Morrissey singles chronology
| "The Youngest Was the Most Loved" (2006) | "In the Future When All's Well" (2006) | "I Just Want to See the Boy Happy" (2006) |

= In the Future When All's Well =

"In the Future When All's Well" is a song by Morrissey, released as the third single from the album Ringleader of the Tormentors. It was added to XFM London's playlist on 18 August 2006, and also made BBC Radio 2's C-List and BBC 6 Music's A-List.

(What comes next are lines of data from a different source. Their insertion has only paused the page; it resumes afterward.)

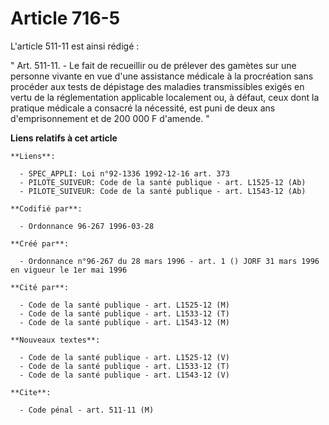 # Article 716-5

L'article 511-11 est ainsi rédigé :

" Art. 511-11. - Le fait de recueillir ou de prélever des gamètes sur une personne vivante en vue d'une assistance médicale à
la procréation sans procéder aux tests de dépistage des maladies transmissibles exigés en vertu de la réglementation
applicable localement ou, à défaut, ceux dont la pratique médicale a consacré la nécessité, est puni de deux ans
d'emprisonnement et de 200 000 F d'amende. "

**Liens relatifs à cet article**

	**Liens**:

	  - SPEC_APPLI: Loi n°92-1336 1992-12-16 art. 373
	  - PILOTE_SUIVEUR: Code de la santé publique - art. L1525-12 (Ab)
	  - PILOTE_SUIVEUR: Code de la santé publique - art. L1543-12 (Ab)

	**Codifié par**:

	  - Ordonnance 96-267 1996-03-28

	**Créé par**:

	  - Ordonnance n°96-267 du 28 mars 1996 - art. 1 () JORF 31 mars 1996 en vigueur le 1er mai 1996

	**Cité par**:

	  - Code de la santé publique - art. L1525-12 (M)
	  - Code de la santé publique - art. L1533-12 (T)
	  - Code de la santé publique - art. L1543-12 (M)

	**Nouveaux textes**:

	  - Code de la santé publique - art. L1525-12 (V)
	  - Code de la santé publique - art. L1533-12 (T)
	  - Code de la santé publique - art. L1543-12 (V)

	**Cite**:

	  - Code pénal - art. 511-11 (M)
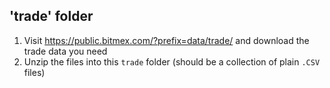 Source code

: 

## 'trade' folder

1. Visit https://public.bitmex.com/?prefix=data/trade/ and download the trade data you need
2. Unzip the files into this `trade` folder (should be a collection of plain `.CSV` files)
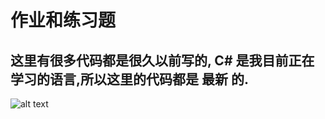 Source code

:# 作业和练习题

这里有很多代码都是很久以前写的, **C#** 是我目前正在学习的语言,所以这里的代码都是 **最新** 的.
--------------------------------------------------------------------------------------

![alt text](https://github.com/TianruiShi/str/blob/master/Src/Image/我的极客方式.png "Logo 我的极客方式")
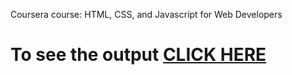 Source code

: Coursera course: HTML, CSS, and Javascript for Web Developers


# To see the output [CLICK HERE](https://swethu99.github.io/HTMLCSS/module-5/index.html)
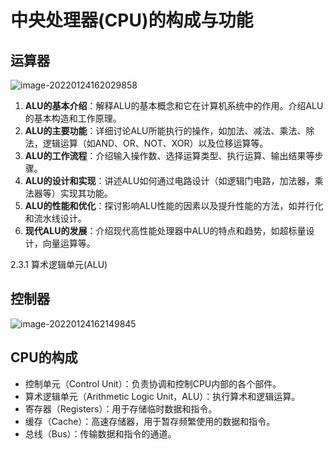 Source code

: # 中央处理器(CPU)的构成与功能

## 运算器

![image-20220124162029858](/Users/zhougaofeng/Desktop/Salute_系列/Salute_Computer_Organization/img/16.png)

1. **ALU的基本介绍**：解释ALU的基本概念和它在计算机系统中的作用。介绍ALU的基本构造和工作原理。
2. **ALU的主要功能**：详细讨论ALU所能执行的操作，如加法、减法、乘法、除法，逻辑运算（如AND、OR、NOT、XOR）以及位移运算等。
3. **ALU的工作流程**：介绍输入操作数、选择运算类型、执行运算、输出结果等步骤。
4. **ALU的设计和实现**：讲述ALU如何通过电路设计（如逻辑门电路，加法器，乘法器等）实现其功能。
5. **ALU的性能和优化**：探讨影响ALU性能的因素以及提升性能的方法，如并行化和流水线设计。
6. **现代ALU的发展**：介绍现代高性能处理器中ALU的特点和趋势，如超标量设计，向量运算等。

2.3.1 算术逻辑单元(ALU)

## 控制器

![image-20220124162149845](/Users/zhougaofeng/Desktop/Salute_系列/Salute_Computer_Organization/img/17.png)

## CPU的构成

- 控制单元（Control Unit）：负责协调和控制CPU内部的各个部件。
- 算术逻辑单元（Arithmetic Logic Unit，ALU）：执行算术和逻辑运算。
- 寄存器（Registers）：用于存储临时数据和指令。
- 缓存（Cache）：高速存储器，用于暂存频繁使用的数据和指令。
- 总线（Bus）：传输数据和指令的通道。
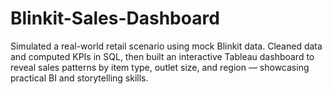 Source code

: # Blinkit-Sales-Dashboard
Simulated a real-world retail scenario using mock Blinkit data. Cleaned data and computed KPIs in SQL, then built an interactive Tableau dashboard to reveal sales patterns by item type, outlet size, and region — showcasing practical BI and storytelling skills.
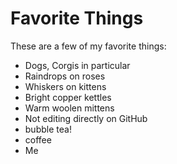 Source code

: # Favorite Things

These are a few of my favorite things:

- Dogs, Corgis in particular
- Raindrops on roses
- Whiskers on kittens
- Bright copper kettles
- Warm woolen mittens
- Not editing directly on GitHub
- bubble tea!
- coffee
- Me
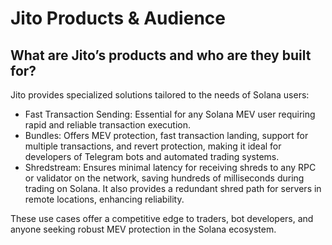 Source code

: # Jito Products & Audience

## What are Jito’s products and who are they built for?

Jito provides specialized solutions tailored to the needs of Solana users:

- Fast Transaction Sending: Essential for any Solana MEV user requiring rapid and reliable transaction execution.
- Bundles: Offers MEV protection, fast transaction landing, support for multiple transactions, and revert protection, making it ideal for developers of Telegram bots and automated trading systems.
- Shredstream: Ensures minimal latency for receiving shreds to any RPC or validator on the network, saving hundreds of milliseconds during trading on Solana. It also provides a redundant shred path for servers in remote locations, enhancing reliability.

These use cases offer a competitive edge to traders, bot developers, and anyone seeking robust MEV protection in the Solana ecosystem.
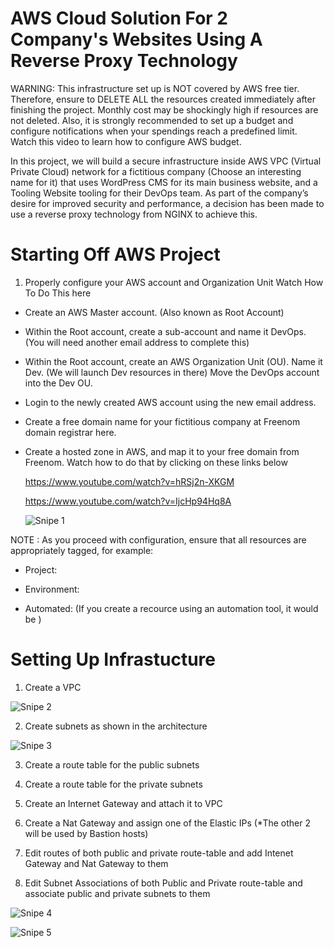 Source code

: # AWS Cloud Solution For 2 Company's Websites Using A Reverse Proxy Technology

WARNING: This infrastructure set up is NOT covered by AWS free tier. Therefore, ensure to DELETE ALL the resources created immediately after finishing the project. Monthly cost may be shockingly high if resources are not deleted. Also, it is strongly recommended to set up a budget and configure notifications when your spendings reach a predefined limit. Watch this video to learn how to configure AWS budget.

In this project, we will build a secure infrastructure inside AWS VPC (Virtual Private Cloud) network for a fictitious company (Choose an interesting name for it) that uses WordPress CMS for its main business website, and a Tooling Website tooling for their DevOps team. As part of the company’s desire for improved security and performance, a decision has been made to use a reverse proxy technology from NGINX to achieve this.

# Starting Off AWS Project

1. Properly configure your AWS account and Organization Unit Watch How To Do This here
   
- Create an AWS Master account. (Also known as Root Account)

- Within the Root account, create a sub-account and name it DevOps. (You will need another email address to complete this)

- Within the Root account, create an AWS Organization Unit (OU). Name it Dev. (We will launch Dev resources in there) Move the DevOps account into the Dev OU.

- Login to the newly created AWS account using the new email address.

- Create a free domain name for your fictitious company at Freenom domain registrar here.

- Create a hosted zone in AWS, and map it to your free domain from Freenom. Watch how to do that by clicking on these links below

  https://www.youtube.com/watch?v=hRSj2n-XKGM

  https://www.youtube.com/watch?v=IjcHp94Hq8A

  ![Snipe 1](https://github.com/Mirahkeyz/Darey.io-Projects/assets/134533695/ae2ede73-03ce-4af1-9c2e-575182b847bf)

NOTE : As you proceed with configuration, ensure that all resources are appropriately tagged, for example:

- Project:<Give your project a name>

- Environment:<dev>

- Automated: (If you create a recource using an automation tool, it would be )
 
 # Setting Up Infrastucture

 1. Create a VPC

 ![Snipe 2](https://github.com/Mirahkeyz/Darey.io-Projects/assets/134533695/c3fa559b-8e4e-4aaa-aaa4-13605712f062)

 2. Create subnets as shown in the architecture

 ![Snipe 3](https://github.com/Mirahkeyz/Darey.io-Projects/assets/134533695/8a212d26-1108-4997-bd1f-57287fb1a104)

 3. Create a route table for the public subnets

 4. Create a route table for the private subnets

 5. Create an Internet Gateway and attach it to VPC

 6. Create a Nat Gateway and assign one of the Elastic IPs (*The other 2 will be used by Bastion hosts)

 7. Edit routes of both public and private route-table and add Intenet Gateway and Nat Gateway to them

 8. Edit Subnet Associations of both Public and Private route-table and associate public and private subnets to them

![Snipe 4](https://github.com/Mirahkeyz/Darey.io-Projects/assets/134533695/851ea247-655d-46bc-ac31-69f933a3f34f)

![Snipe 5](https://github.com/Mirahkeyz/Darey.io-Projects/assets/134533695/c8bd70ca-98bf-4ecd-9786-d2d022df766a)

























  
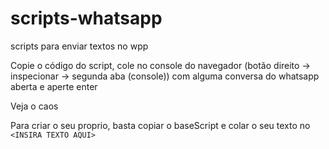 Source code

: # scripts-whatsapp
scripts para enviar textos no wpp

Copie o código do script, cole no console do navegador (botão direito -> inspecionar -> segunda aba (console)) com alguma conversa do whatsapp aberta e aperte enter

Veja o caos

Para criar o seu proprio, basta copiar o baseScript e colar o seu texto no `<INSIRA TEXTO AQUI>`
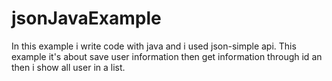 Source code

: # jsonJavaExample
In this example i write code with java and i used json-simple api.  This example it's about save user information then get information through id an then i show all user in a list. 

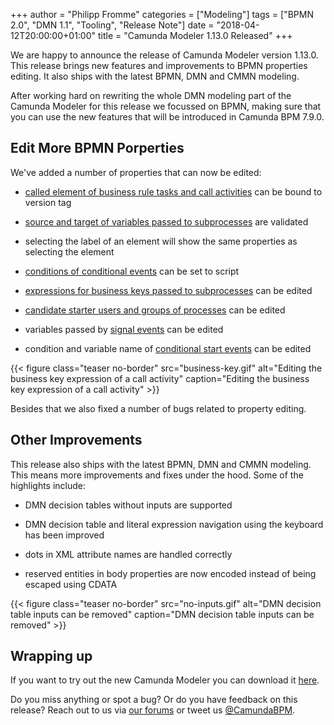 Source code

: +++
author = "Philipp Fromme"
categories = ["Modeling"]
tags = ["BPMN 2.0", "DMN 1.1", "Tooling", "Release Note"]
date = "2018-04-12T20:00:00+01:00"
title = "Camunda Modeler 1.13.0 Released"
+++

We are happy to announce the release of Camunda Modeler version 1.13.0. This release brings new features and improvements to BPMN properties editing. It also ships with the latest BPMN, DMN and CMMN modeling.

<!--more-->

After working hard on rewriting the whole DMN modeling part of the Camunda Modeler for this release we focussed on BPMN, making sure that you can use the new features that will be introduced in Camunda BPM 7.9.0.

## Edit More BPMN Porperties

We've added a number of properties that can now be edited:

* [called element of business rule tasks and call activities](https://docs.camunda.org/manual/7.8/reference/bpmn20/subprocesses/call-activity/#calledelement-binding) can be bound to version tag

* [source and target of variables passed to subprocesses](https://docs.camunda.org/manual/7.8/reference/bpmn20/subprocesses/call-activity/#calledelement-binding) are validated

* selecting the label of an element will show the same properties as selecting the element

* [conditions of conditional events](https://docs.camunda.org/manual/latest/reference/bpmn20/events/conditional-events/#condition) can  be set to script

* [expressions for business keys passed to subprocesses](https://docs.camunda.org/manual/7.8/reference/bpmn20/subprocesses/call-activity/#passing-business-key) can be edited

* [candidate starter users and groups of processes](https://docs.camunda.org/manual/7.8/reference/bpmn20/custom-extensions/extension-attributes/#candidatestartergroups) can be edited

* variables passed by [signal events](https://docs.camunda.org/manual/7.8/reference/bpmn20/events/signal-events/#throwing-signal-events) can be edited

* condition and variable name of [conditional start events](https://docs.camunda.org/manual/7.8/reference/bpmn20/events/conditional-events/#conditional-start-event) can be edited


{{< figure class="teaser no-border" src="business-key.gif" alt="Editing the business key expression of a call activity" caption="Editing the business key expression of a call activity" >}}

Besides that we also fixed a number of bugs related to property editing.

## Other Improvements

This release also ships with the latest BPMN, DMN and CMMN modeling. This means more improvements and fixes under the hood. Some of the highlights include:

* DMN decision tables without inputs are supported

* DMN decision table and literal expression navigation using the keyboard has been improved

* dots in XML attribute names are handled correctly

* reserved entities in body properties are now encoded instead of being escaped using CDATA 

{{< figure class="teaser no-border" src="no-inputs.gif" alt="DMN decision table inputs can be removed" caption="DMN decision table inputs can be removed" >}}

## Wrapping up

If you want to try out the new Camunda Modeler you can download it [here](https://camunda.org/release/camunda-modeler/1.13.0/).

Do you miss anything or spot a bug? Or do you have feedback on this release? Reach out to us via [our forums](https://forum.camunda.org/c/modeler) or tweet us [@CamundaBPM](https://twitter.com/CamundaBPM).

The single was released internationally on 21 August 2006. It peaked at number 17 on the UK Singles Chart.

==Track listing==
CD single 1
1. "In the Future When All's Well" (Morrissey/Tobias)
2. "Christian Dior" (Morrissey/Boorer)

CD single 2
1. "In the Future When All's Well" (Morrissey/Tobias)
2. "I'll Never Be Anybody's Hero Now" (Live at London Palladium) (Morrissey/Whyte)
3. "To Me You Are a Work of Art" (Live at London Palladium) (Morrissey/Whyte)
4. "In the Future When All's Well" (Video)

7"
1. "In the Future When All's Well" (Morrissey/Tobias)
2. "Christian Dior" (Morrissey/Boorer)

==Musicians==
- Morrissey – vocals
- Boz Boorer – guitar
- Jesse Tobias – guitar
- Alain Whyte – guitar
- Gary Day – bass
- Michael Farrell – keyboard
- Matt Chamberlain – drums
- Matt Walker – drums (only on live tracks)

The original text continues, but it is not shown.